» Instructions for the task
Leave out all pictures while repeating the records exactly and completely.

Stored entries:
________________

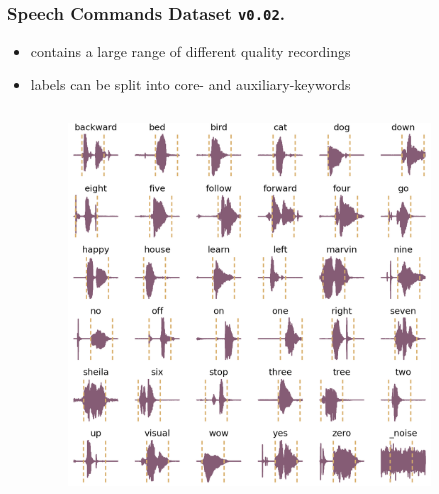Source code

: \begin{frame}
  \frametitle{Speech Commands Dataset \texttt{v0.02}.}
  \begin{itemize}
    \item contains a large range of different quality recordings
    \item labels can be split into core- and auxiliary-keywords
  \end{itemize}
  \vspace{-0.5cm}
  \begin{columns}
    \begin{column}{0.55\textwidth}
    \centering
    
    \end{column}
    \begin{column}{0.45\textwidth}
      \centering
      \begin{figure} \includegraphics[width=0.9\textwidth]{../5_exp/figs/exp_dataset_speech_cmd_wav_grid.png} \end{figure}
    \end{column}
  \end{columns}
\end{frame}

________________

» Finished task
Source code

: \begin{frame}
  \frametitle{Speech Commands Dataset \texttt{v0.02}.}
  \begin{itemize}
    \item contains a large range of different quality recordings
    \item labels can be split into core- and auxiliary-keywords
  \end{itemize}
  \vspace{-0.5cm}
  \begin{columns}
    \begin{column}{0.55\textwidth}
    \centering
    
    \end{column}
    \begin{column}{0.45\textwidth}
      \centering
      \begin{figure} \includegraphics[width=0.9\textwidth]{../5_exp/figs/exp_dataset_speech_cmd_wav_grid.png} \end{figure}
    \end{column}
  \end{columns}
\end{frame}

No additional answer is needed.